On June 25, 2010, members of the U.S. congressional conference committee reached agreement to reconcile the competing House and Senate versions of proposed legislation overhauling the nation's financial regulatory system. The agreement follows passage by the Senate on May 20, 2010 of its version of the reform legislation and paves the way for Congress to vote on the final legislation next week so that the new law may be signed by the president prior to the Fourth of July holiday.

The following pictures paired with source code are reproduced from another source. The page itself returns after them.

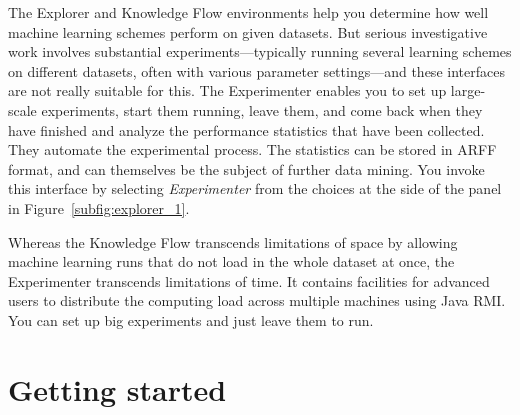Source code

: The Explorer and Knowledge Flow environments help you determine how
well machine learning schemes perform on given datasets. But serious
investigative work involves substantial experiments---typically
running several learning schemes on different datasets, often with
various parameter settings---and these interfaces are not really
suitable for this. The Experimenter enables you to set up large-scale
experiments, start them running, leave them, and come back when they
have finished and analyze the performance statistics that have been
collected. They automate the experimental process. The statistics can
be stored in ARFF format, and can themselves be the subject of further
data mining. You invoke this interface by selecting
\textit{Experimenter} from the choices at the side of the panel in
Figure~\ref{subfig:explorer_1}.

Whereas the Knowledge Flow transcends limitations of space by allowing
machine learning runs that do not load in the whole dataset at once,
the Experimenter transcends limitations of time. It contains
facilities for advanced users to distribute the computing load across
multiple machines using Java RMI. You can set up big experiments and
just leave them to run.

\section{Getting started}

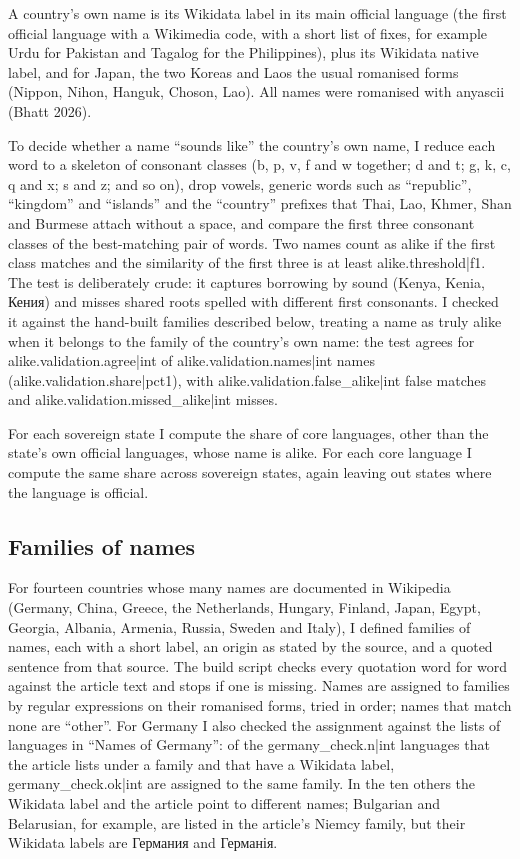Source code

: \documentclass[11pt,a4paper]{article}
\newcommand{\un}[1]{{\uni #1}}
\begin{document}
A country's own name is its Wikidata label in its main official language (the first official language with a Wikimedia code, with a short list of fixes, for example Urdu for Pakistan and Tagalog for the Philippines), plus its Wikidata native label, and for Japan, the two Koreas and Laos the usual romanised forms (Nippon, Nihon, Hanguk, Choson, Lao). All names were romanised with anyascii (Bhatt 2026).

To decide whether a name ``sounds like'' the country's own name, I reduce each word to a skeleton of consonant classes (b, p, v, f and w together; d and t; g, k, c, q and x; s and z; and so on), drop vowels, generic words such as ``republic'', ``kingdom'' and ``islands'' and the ``country'' prefixes that Thai, Lao, Khmer, Shan and Burmese attach without a space, and compare the first three consonant classes of the best-matching pair of words. Two names count as alike if the first class matches and the similarity of the first three is at least {{alike.threshold|f1}}. The test is deliberately crude: it captures borrowing by sound (Kenya, Kenia, \un{Кения}) and misses shared roots spelled with different first consonants. I checked it against the hand-built families described below, treating a name as truly alike when it belongs to the family of the country's own name: the test agrees for {{alike.validation.agree|int}} of {{alike.validation.names|int}} names ({{alike.validation.share|pct1}}), with {{alike.validation.false_alike|int}} false matches and {{alike.validation.missed_alike|int}} misses.

For each sovereign state I compute the share of core languages, other than the state's own official languages, whose name is alike. For each core language I compute the same share across sovereign states, again leaving out states where the language is official.

\subsection{Families of names}

For fourteen countries whose many names are documented in Wikipedia (Germany, China, Greece, the Netherlands, Hungary, Finland, Japan, Egypt, Georgia, Albania, Armenia, Russia, Sweden and Italy), I defined families of names, each with a short label, an origin as stated by the source, and a quoted sentence from that source. The build script checks every quotation word for word against the article text and stops if one is missing. Names are assigned to families by regular expressions on their romanised forms, tried in order; names that match none are ``other''. For Germany I also checked the assignment against the lists of languages in ``Names of Germany'': of the {{germany_check.n|int}} languages that the article lists under a family and that have a Wikidata label, {{germany_check.ok|int}} are assigned to the same family. In the ten others the Wikidata label and the article point to different names; Bulgarian and Belarusian, for example, are listed in the article's Niemcy family, but their Wikidata labels are \un{Германия} and \un{Германія}.
\end{document}
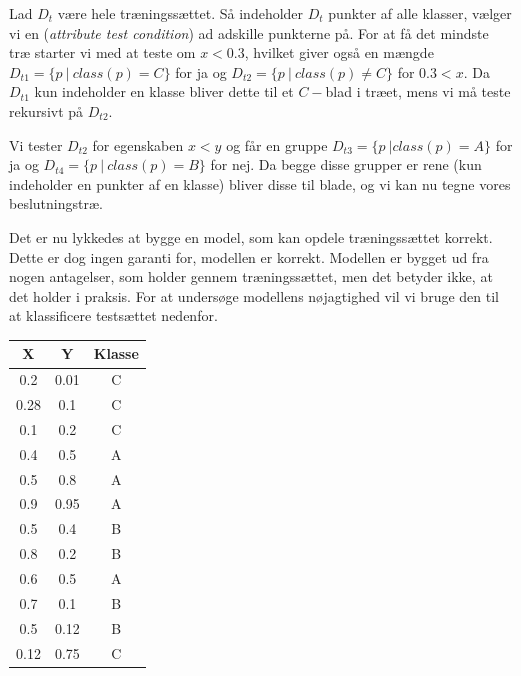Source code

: \documentclass{article}
\begin{document}
Lad $D_t$ være hele træningssættet. Så indeholder $D_t$ punkter af alle klasser, vælger vi en (\textit{attribute test condition}) ad adskille punkterne på. For at få det mindste træ starter vi med at teste om $x<0.3$, hvilket giver også en mængde $D_{t1}=\{p\ |\ class(p)=C\}$ for ja og $D_{t2}=\{p\ |\ class(p)\neq C\}$ for $0.3<x$. Da $D_{t1}$ kun indeholder en klasse bliver dette til et $C-$blad i træet, mens vi må teste rekursivt på $D_{t2}$.

Vi tester $D_{t2}$ for egenskaben $x<y$ og får en gruppe $D_{t3}=\{p\ | class(p)=A\}$ for ja og $D_{t4}=\{p\ |\ class(p)=B\}$ for nej. Da begge disse grupper er rene (kun indeholder en punkter af en klasse) bliver disse til blade, og vi kan nu tegne vores beslutningstræ.

\begin{center}
\end{center}
Det er nu lykkedes at bygge en model, som kan opdele træningssættet korrekt. Dette er dog ingen garanti for, modellen er korrekt. Modellen er bygget ud fra nogen antagelser, som holder gennem træningssættet, men det betyder ikke, at det holder i praksis. For at undersøge modellens nøjagtighed vil vi bruge den til at klassificere testsættet nedenfor.

\begin{tabular}{c|c|c}
	X & Y & Klasse\\
	\hline
	0.2 & 0.01 & C\\
	0.28 & 0.1 & C\\
	0.1 & 0.2 & C\\
	0.4 & 0.5 & A\\
	0.5 & 0.8 & A\\
	0.9 & 0.95 & A\\
	0.5 & 0.4 & B\\
	0.8 & 0.2 & B\\
	0.6 & 0.5 & A\\
	0.7 & 0.1 & B\\
	0.5 & 0.12 & B\\
	0.12 & 0.75 & C
\end{tabular} 
\end{document}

In addition to financial regulatory reform, the legislation also contains corporate governance provisions that apply to all public companies (please see our May 26, 2010 Legal News Alert: http://www.foley.com/publications/pub_detail.aspx?pubid=7153). The text of the final bill, now renamed the Dodd-Frank bill, is not yet available. However, based on news reports and other publicly available information, it appears that:

  • There will not be a requirement in the legislation for companies to adopt majority voting for directors
  • The proxy access provisions of the legislation will not set any specific percentage ownership or holding period requirements as conditions for shareholders to submit nominees for directors and will authorize the SEC to exempt certain small issuers
  • "Say on pay" provisions of the legislation will allow companies to hold advisory votes on executive compensation every other or every third year, instead of annually
  • The legislation will require an advisory vote by shareholders on "golden parachute" arrangements

A comprehensive update on the final corporate governance provisions of the legislation will be provided once the final bill becomes available.